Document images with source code
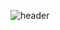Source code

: ![header](https://capsule-render.vercel.app/api?type=Waving&height:400&color=0:c2e59c,100:64b3f4&text=Welcome!👋&fontSize=40&fontColor=55616b)

<!--
**sonb9615/sonb9615** is a ✨ _special_ ✨ repository because its `README.md` (this file) appears on your GitHub profile.

Here are some ideas to get you started:

- 🔭 I’m currently working on ...
- 🌱 I’m currently learning ...
- 👯 I’m looking to collaborate on ...
- 🤔 I’m looking for help with ...
- 💬 Ask me about ...
- 📫 How to reach me: ...
- 😄 Pronouns: ...
- ⚡ Fun fact: ...
-->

## Exercise requirements
Return the data above in its exact wording, with none of the pictures.

## Problem solution
Source code

: ![header](https://capsule-render.vercel.app/api?type=Waving&height:400&color=0:c2e59c,100:64b3f4&text=Welcome!👋&fontSize=40&fontColor=55616b)

<!--
**sonb9615/sonb9615** is a ✨ _special_ ✨ repository because its `README.md` (this file) appears on your GitHub profile.

Here are some ideas to get you started:

- 🔭 I’m currently working on ...
- 🌱 I’m currently learning ...
- 👯 I’m looking to collaborate on ...
- 🤔 I’m looking for help with ...
- 💬 Ask me about ...
- 📫 How to reach me: ...
- 😄 Pronouns: ...
- ⚡ Fun fact: ...
-->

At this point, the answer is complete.